Now that our berry bushes are beginning to bear some fruit, it’s time to put the bird netting back up. If you remember last year, we put up some PVC poles and wrapped the netting around it.
You can read more about how we created a Bird Barrier last year.
You can see how the netting is really saggy in the middle where we bunched up the excess. It wasn’t easy to get into, move around in, or close back up.
So this year, I had a couple tweaks in mind. I wanted to do this initially but we were pressed for time and weren’t able to carry the plans out last year. Here is the Upgraded “No-Bird” House.
I used the same poles from last year, but I added a roof-like structure.
Here is the list of pieces that I used to upgrade:
- Four – 45 degree turn pieces for the tops of the poles
- Two – 90 degree turn pieces for the tops of the roof
- Two – 10 foot sections of pipe (same size as the poles 1.25 inches)
I did a little math to figure out how long the roof pieces needed to be to fit my poles. The diagram below, the pythagorean theorem, is how you calculate it.
I knew what my “C” side (hypotenuse) length was, and I wanted the other sides to be the same length. So to figure it out, you square your C value, divide it by 2 and take the square root.
My “a” and “b” sides needed to be 48 inches. So I measured and cut my 10 foot PVC pipes into four 48 inch sections with a hand saw.
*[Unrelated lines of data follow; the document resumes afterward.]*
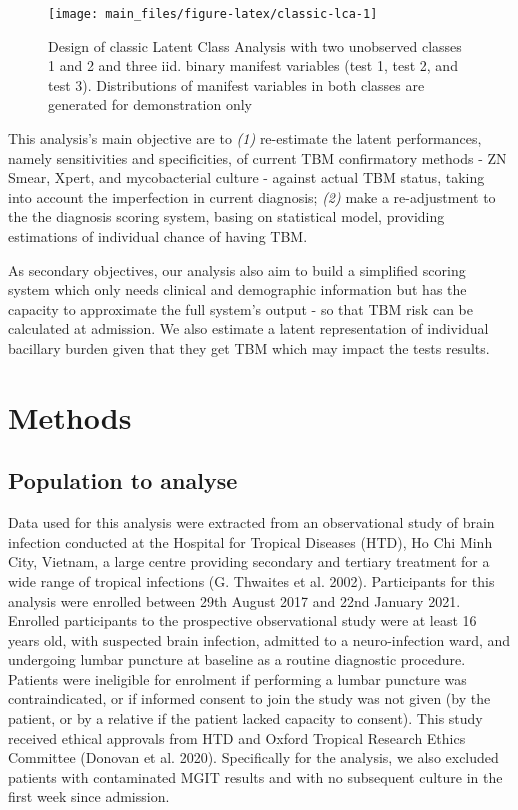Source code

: \documentclass[
]{article}
\begin{document}
\begin{figure}

{\centering \texttt{[image: main\_files/figure-latex/classic-lca-1]} 

}

\caption{Design of classic Latent Class Analysis with two unobserved classes 1 and 2 and three iid. binary manifest variables (test 1, test 2, and test 3). Distributions of manifest variables in both classes are generated for demonstration only}\label{fig:classic-lca}
\end{figure}

This analysis's main objective are to \emph{(1)} re-estimate the latent performances, namely sensitivities and specificities, of current TBM confirmatory methods - ZN Smear, Xpert, and mycobacterial culture - against actual TBM status, taking into account the imperfection in current diagnosis; \emph{(2)} make a re-adjustment to the the diagnosis scoring system, basing on statistical model, providing estimations of individual chance of having TBM.

As secondary objectives, our analysis also aim to build a simplified scoring system which only needs clinical and demographic information but has the capacity to approximate the full system's output - so that TBM risk can be calculated at admission. We also estimate a latent representation of individual bacillary burden given that they get TBM which may impact the tests results.

\hypertarget{methods}{%
\section{Methods}\label{methods}}

\hypertarget{population-to-analyse}{%
\subsection{Population to analyse}\label{population-to-analyse}}

Data used for this analysis were extracted from an observational study of brain infection conducted at the Hospital for Tropical Diseases (HTD), Ho Chi Minh City, Vietnam, a large centre providing secondary and tertiary treatment for a wide range of tropical infections (G. Thwaites et al. 2002). Participants for this analysis were enrolled between 29th August 2017 and 22nd January 2021. Enrolled participants to the prospective observational study were at least 16 years old, with suspected brain infection, admitted to a neuro-infection ward, and undergoing lumbar puncture at baseline as a routine diagnostic procedure. Patients were ineligible for enrolment if performing a lumbar puncture was contraindicated, or if informed consent to join the study was not given (by the patient, or by a relative if the patient lacked capacity to consent). This study received ethical approvals from HTD and Oxford Tropical Research Ethics Committee (Donovan et al. 2020). Specifically for the analysis, we also excluded patients with contaminated MGIT results and with no subsequent culture in the first week since admission.
\end{document}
I didn’t glue the pieces together, because we will want to remove the structure after the fruit bearing season. Once the frames were up and assembled, my worry of the sides not being sturdy came to life. I had wanted to connect the sides with PVC, but the fittings weren’t available at the local hardware store.
So I used some scrap wood to create a brace between the two sides. Since I was working in the garden, I just used my hand saw to cut the brace for the front and the back.
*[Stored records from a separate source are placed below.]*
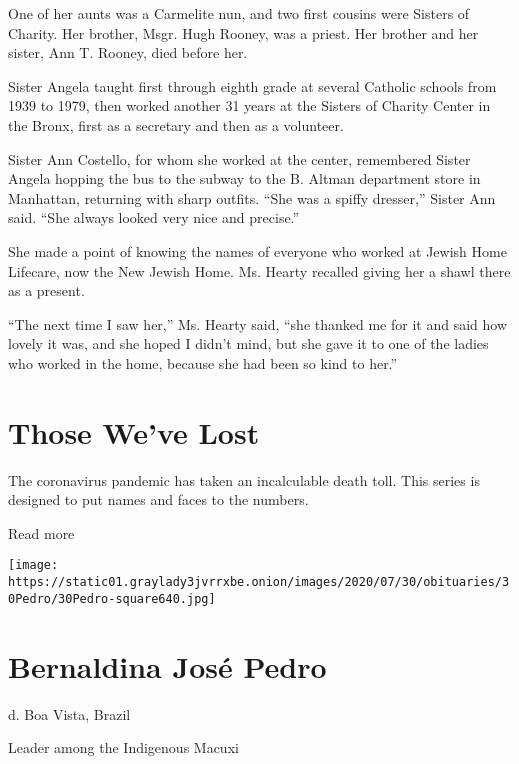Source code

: One of her aunts was a Carmelite nun, and two first cousins were Sisters
of Charity. Her brother, Msgr. Hugh Rooney, was a priest. Her brother
and her sister, Ann T. Rooney, died before her.

Sister Angela taught first through eighth grade at several Catholic
schools from 1939 to 1979, then worked another 31 years at the Sisters
of Charity Center in the Bronx, first as a secretary and then as a
volunteer.

Sister Ann Costello, for whom she worked at the center, remembered
Sister Angela hopping the bus to the subway to the B. Altman department
store in Manhattan, returning with sharp outfits. ``She was a spiffy
dresser,'' Sister Ann said. ``She always looked very nice and precise.''

She made a point of knowing the names of everyone who worked at Jewish
Home Lifecare, now the New Jewish Home. Ms. Hearty recalled giving her a
shawl there as a present.

``The next time I saw her,'' Ms. Hearty said, ``she thanked me for it
and said how lovely it was, and she hoped I didn't mind, but she gave it
to one of the ladies who worked in the home, because she had been so
kind to her.''

\href{https://www.nytimes3xbfgragh.onion/interactive/2020/obituaries/people-died-coronavirus-obituaries.html?action=click\&pgtype=Article\&state=default\&region=BELOW_MAIN_CONTENT\&context=covid_obits_promo}{}

\hypertarget{those-weve-lost}{%
\section{Those We've Lost}\label{those-weve-lost}}

The coronavirus pandemic has taken an incalculable death toll. This
series is designed to put names and faces to the numbers.

Read more

\texttt{[image: https://static01.graylady3jvrrxbe.onion/images/2020/07/30/obituaries/30Pedro/30Pedro-square640.jpg]}

\hypertarget{bernaldina-josuxe9-pedro}{%
\section{Bernaldina José Pedro}\label{bernaldina-josuxe9-pedro}}

d. Boa Vista, Brazil

Leader among the Indigenous Macuxi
I cut two pieces, a brace for the front and back. I drilled holes through the end of the braces and through the PVC of the roof pieces.
This allow me to zip-tie them together.
Next, we needed to get the bird netting unrolled. No pictures of this because it takes two people to put it on. We put it around the back and stretched the netting from the ground of the back to the brace on the front. We got lucky on the sizing of everything there.
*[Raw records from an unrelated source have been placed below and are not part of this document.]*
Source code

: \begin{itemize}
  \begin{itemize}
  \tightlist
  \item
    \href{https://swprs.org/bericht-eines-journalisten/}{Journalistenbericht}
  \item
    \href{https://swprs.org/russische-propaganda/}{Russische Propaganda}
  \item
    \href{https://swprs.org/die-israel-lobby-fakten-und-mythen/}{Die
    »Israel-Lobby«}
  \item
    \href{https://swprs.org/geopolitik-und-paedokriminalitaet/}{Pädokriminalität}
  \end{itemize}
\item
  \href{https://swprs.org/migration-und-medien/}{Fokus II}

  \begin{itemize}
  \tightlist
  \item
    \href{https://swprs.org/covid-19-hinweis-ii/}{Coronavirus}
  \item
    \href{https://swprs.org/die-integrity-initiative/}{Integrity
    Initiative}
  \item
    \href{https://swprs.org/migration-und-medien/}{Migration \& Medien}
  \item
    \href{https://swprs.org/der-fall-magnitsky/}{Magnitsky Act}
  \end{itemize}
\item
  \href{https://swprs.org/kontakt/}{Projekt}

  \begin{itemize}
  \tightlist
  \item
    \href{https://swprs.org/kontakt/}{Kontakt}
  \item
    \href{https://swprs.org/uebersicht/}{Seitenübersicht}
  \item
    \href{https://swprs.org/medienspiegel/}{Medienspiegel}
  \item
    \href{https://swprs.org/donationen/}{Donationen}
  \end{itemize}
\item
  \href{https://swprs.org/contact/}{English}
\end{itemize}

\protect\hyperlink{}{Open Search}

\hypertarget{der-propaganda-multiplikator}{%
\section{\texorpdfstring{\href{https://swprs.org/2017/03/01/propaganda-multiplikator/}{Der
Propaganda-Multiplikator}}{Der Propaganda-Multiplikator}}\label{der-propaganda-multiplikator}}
We used zip-ties to secure the netting to the braces and the poles.
Once we had the top, sides and back secured, we needed to close up the front. Last year, we used the opening where the netting rapped around the poles and met as the door. It wasn’t very convenient and ripped pretty easily if we accidentally stepped on it. And it was held together with a bobby pin. Not ideal.
So this year, we made a Hanging front door. It is kind of like a door that you would see on a teepee. It is connected to the brace on the front of the “No-Bird” House and is held down by the weight of a board that we attached.
Here is what it looks like closed.
The good thing about this door is it doesn’t need to be secured , the weight of the board keeps it closed. It’s also good because the door opening is quite a bit bigger than last year and easy to open, enter, and close.
And yes, Melissa has her little gnome out again, guarding the gate.
After we were finished with this, we met the neighbor behind us for the first time, and she was asking if it was going to be a greenhouse. Great idea! Didn’t even cross our minds! We could wrap it in some kind of plastic and have a greenhouse!
What do you think of our “No-Bird” House? Pretty easy to make. Pretty simple supply list. Thinking about trying it at your place?